Foreign leaders don’t get to vote for American presidents.

But they do have favorites in a race that that will select the next leader of the free world. And their preferences are often pretty transparent.

Israeli Prime Minister Benjamin Netanyahu, a long time friend of Gov. Mitt Romney, has fueled suspicions that he prefers his old Boston pal following his clashes with top Obama administration officials over Iran’s nuclear program. "I am sure BB [Benjamin Netanyahu] does look also on the U.S. election and hope Mitt Romney wins," Barak Ravid, Haaretz‘s diplomatic reporter told me in an interview on Twitter. "They have the same talking points."

But France, whose former foreign minister, Hubert Vedrine, defended Bill Clinton at U.N. headquarters in the darkest hours of the Monica Lewinsky scandal, is squarely in the Democrat’s camp.

Asked whom he would prefer as America’s new president, France’s Socialist President Francois Hollande paused, surveyed the U.N. press gallery and declared his intention to dodge the question.
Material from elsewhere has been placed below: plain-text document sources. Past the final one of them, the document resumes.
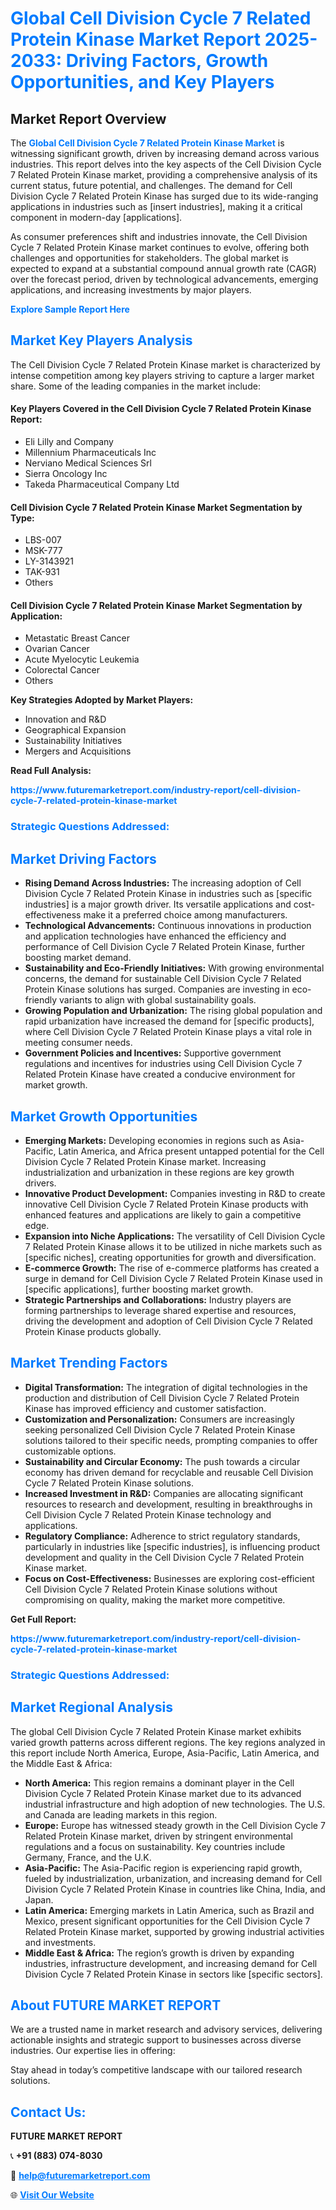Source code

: <h1 style="color: #007BFF;">Global Cell Division Cycle 7 Related Protein Kinase Market Report 2025-2033: Driving Factors, Growth Opportunities, and Key Players</h1>

<section id="overview">
<h2>Market Report Overview</h2>
<p>The <a href="https://www.futuremarketreport.com/industry-report/cell-division-cycle-7-related-protein-kinase-market" style="color: #007BFF; text-decoration: none;"><strong>Global Cell Division Cycle 7 Related Protein Kinase Market</strong></a> is witnessing significant growth, driven by increasing demand across various industries. This report delves into the key aspects of the Cell Division Cycle 7 Related Protein Kinase market, providing a comprehensive analysis of its current status, future potential, and challenges. The demand for Cell Division Cycle 7 Related Protein Kinase has surged due to its wide-ranging applications in industries such as [insert industries], making it a critical component in modern-day [applications].</p>
<p>As consumer preferences shift and industries innovate, the Cell Division Cycle 7 Related Protein Kinase market continues to evolve, offering both challenges and opportunities for stakeholders. The global market is expected to expand at a substantial compound annual growth rate (CAGR) over the forecast period, driven by technological advancements, emerging applications, and increasing investments by major players.</p>
</section>

<section id="overview">
<p><a href="https://www.futuremarketreport.com/request-sample/reportId=52674" style="color: #007BFF; text-decoration: none;"><strong>Explore Sample Report Here</strong></a></p>
</section>

<section id="key-players">
<h2 style="color: #007BFF;">Market Key Players Analysis</h2>
<p>The Cell Division Cycle 7 Related Protein Kinase market is characterized by intense competition among key players striving to capture a larger market share. Some of the leading companies in the market include:</p>
<h4>Key Players Covered in the Cell Division Cycle 7 Related Protein Kinase Report:</h4>
<ul><li>Eli Lilly and Company</li><li>Millennium Pharmaceuticals Inc</li><li>Nerviano Medical Sciences Srl</li><li>Sierra Oncology Inc</li><li>Takeda Pharmaceutical Company Ltd</li></ul>
<h4>Cell Division Cycle 7 Related Protein Kinase Market Segmentation by Type:</h4>
<ul><li>LBS-007</li><li>MSK-777</li><li>LY-3143921</li><li>TAK-931</li><li>Others</li></ul>

<h4>Cell Division Cycle 7 Related Protein Kinase Market Segmentation by Application:</h4>
<ul><li>Metastatic Breast Cancer</li><li>Ovarian Cancer</li><li>Acute Myelocytic Leukemia</li><li>Colorectal Cancer</li><li>Others</li></ul>
<p><strong>Key Strategies Adopted by Market Players:</strong></p>
<ul>
<li>Innovation and R&D</li>
<li>Geographical Expansion</li>
<li>Sustainability Initiatives</li>
<li>Mergers and Acquisitions</li>
</ul>
</section>

<section>
<p><strong>Read Full Analysis: </strong></p><a href="https://www.futuremarketreport.com/industry-report/cell-division-cycle-7-related-protein-kinase-market" style="color: #007BFF; text-decoration: none;"><strong>https://www.futuremarketreport.com/industry-report/cell-division-cycle-7-related-protein-kinase-market</strong></a>
<h3 style="color: #007BFF;">Strategic Questions Addressed:</h3>
</section>

<section id="driving-factors">
<h2 style="color: #007BFF;">Market Driving Factors</h2>
<ul>
<li><strong>Rising Demand Across Industries:</strong> The increasing adoption of Cell Division Cycle 7 Related Protein Kinase in industries such as [specific industries] is a major growth driver. Its versatile applications and cost-effectiveness make it a preferred choice among manufacturers.</li>
<li><strong>Technological Advancements:</strong> Continuous innovations in production and application technologies have enhanced the efficiency and performance of Cell Division Cycle 7 Related Protein Kinase, further boosting market demand.</li>
<li><strong>Sustainability and Eco-Friendly Initiatives:</strong> With growing environmental concerns, the demand for sustainable Cell Division Cycle 7 Related Protein Kinase solutions has surged. Companies are investing in eco-friendly variants to align with global sustainability goals.</li>
<li><strong>Growing Population and Urbanization:</strong> The rising global population and rapid urbanization have increased the demand for [specific products], where Cell Division Cycle 7 Related Protein Kinase plays a vital role in meeting consumer needs.</li>
<li><strong>Government Policies and Incentives:</strong> Supportive government regulations and incentives for industries using Cell Division Cycle 7 Related Protein Kinase have created a conducive environment for market growth.</li>
</ul>
</section>

<section id="growth-opportunities">
<h2 style="color: #007BFF;">Market Growth Opportunities</h2>
<ul>
<li><strong>Emerging Markets:</strong> Developing economies in regions such as Asia-Pacific, Latin America, and Africa present untapped potential for the Cell Division Cycle 7 Related Protein Kinase market. Increasing industrialization and urbanization in these regions are key growth drivers.</li>
<li><strong>Innovative Product Development:</strong> Companies investing in R&D to create innovative Cell Division Cycle 7 Related Protein Kinase products with enhanced features and applications are likely to gain a competitive edge.</li>
<li><strong>Expansion into Niche Applications:</strong> The versatility of Cell Division Cycle 7 Related Protein Kinase allows it to be utilized in niche markets such as [specific niches], creating opportunities for growth and diversification.</li>
<li><strong>E-commerce Growth:</strong> The rise of e-commerce platforms has created a surge in demand for Cell Division Cycle 7 Related Protein Kinase used in [specific applications], further boosting market growth.</li>
<li><strong>Strategic Partnerships and Collaborations:</strong> Industry players are forming partnerships to leverage shared expertise and resources, driving the development and adoption of Cell Division Cycle 7 Related Protein Kinase products globally.</li>
</ul>
</section>

<section id="trending-factors">
<h2 style="color: #007BFF;">Market Trending Factors</h2>
<ul>
<li><strong>Digital Transformation:</strong> The integration of digital technologies in the production and distribution of Cell Division Cycle 7 Related Protein Kinase has improved efficiency and customer satisfaction.</li>
<li><strong>Customization and Personalization:</strong> Consumers are increasingly seeking personalized Cell Division Cycle 7 Related Protein Kinase solutions tailored to their specific needs, prompting companies to offer customizable options.</li>
<li><strong>Sustainability and Circular Economy:</strong> The push towards a circular economy has driven demand for recyclable and reusable Cell Division Cycle 7 Related Protein Kinase solutions.</li>
<li><strong>Increased Investment in R&D:</strong> Companies are allocating significant resources to research and development, resulting in breakthroughs in Cell Division Cycle 7 Related Protein Kinase technology and applications.</li>
<li><strong>Regulatory Compliance:</strong> Adherence to strict regulatory standards, particularly in industries like [specific industries], is influencing product development and quality in the Cell Division Cycle 7 Related Protein Kinase market.</li>
<li><strong>Focus on Cost-Effectiveness:</strong> Businesses are exploring cost-efficient Cell Division Cycle 7 Related Protein Kinase solutions without compromising on quality, making the market more competitive.</li>
</ul>
</section>

<section>
<p><strong>Get Full Report: </strong></p><a href="https://www.futuremarketreport.com/industry-report/cell-division-cycle-7-related-protein-kinase-market" style="color: #007BFF; text-decoration: none;"><strong>https://www.futuremarketreport.com/industry-report/cell-division-cycle-7-related-protein-kinase-market</strong></a>
<h3 style="color: #007BFF;">Strategic Questions Addressed:</h3>
</section>


<section id="regional-analysis">
<h2 style="color: #007BFF;">Market Regional Analysis</h2>
<p>The global Cell Division Cycle 7 Related Protein Kinase market exhibits varied growth patterns across different regions. The key regions analyzed in this report include North America, Europe, Asia-Pacific, Latin America, and the Middle East & Africa:</p>
<ul>
<li><strong>North America:</strong> This region remains a dominant player in the Cell Division Cycle 7 Related Protein Kinase market due to its advanced industrial infrastructure and high adoption of new technologies. The U.S. and Canada are leading markets in this region.</li>
<li><strong>Europe:</strong> Europe has witnessed steady growth in the Cell Division Cycle 7 Related Protein Kinase market, driven by stringent environmental regulations and a focus on sustainability. Key countries include Germany, France, and the U.K.</li>
<li><strong>Asia-Pacific:</strong> The Asia-Pacific region is experiencing rapid growth, fueled by industrialization, urbanization, and increasing demand for Cell Division Cycle 7 Related Protein Kinase in countries like China, India, and Japan.</li>
<li><strong>Latin America:</strong> Emerging markets in Latin America, such as Brazil and Mexico, present significant opportunities for the Cell Division Cycle 7 Related Protein Kinase market, supported by growing industrial activities and investments.</li>
<li><strong>Middle East & Africa:</strong> The region’s growth is driven by expanding industries, infrastructure development, and increasing demand for Cell Division Cycle 7 Related Protein Kinase in sectors like [specific sectors].</li>
</ul>
</section>

<footer>
<h2 style="color: #007BFF;">About FUTURE MARKET REPORT</h2>
<p>We are a trusted name in market research and advisory services, delivering actionable insights and strategic support to businesses across diverse industries. Our expertise lies in offering:</p>

<p>Stay ahead in today’s competitive landscape with our tailored research solutions.</p>

<h2 style="color: #007BFF;">Contact Us:</h2>
<p><strong>FUTURE MARKET REPORT</strong></p>
<p>📞 <strong>+91 (883) 074-8030</strong></p>
<p>📧 <strong><a href="mailto:help@futuremarketreport.com" style="color: #007BFF;">help@futuremarketreport.com</a></strong></p>
<p>🌐 <strong><a href="https://www.futuremarketreport.com/" style="color: #007BFF;">Visit Our Website</a></strong></p>
</footer>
Well, not really.

"I’m careful to say nothing because you can imagine if a Socialist were to support one of the two candidates that might be to his detriment," he said. Asked if he was offended that Obama had slighted the assembled world leaders by not scheduling a single bilateral meeting, Hollande sprang to his defense.

"No, I think everybody fully understood that Barack Obama is carrying out his campaign and he came to make a speech, one which met the expectations of the United States," he added. "At present we shall have other meetings. What’s important is being able to see him after November, I suppose."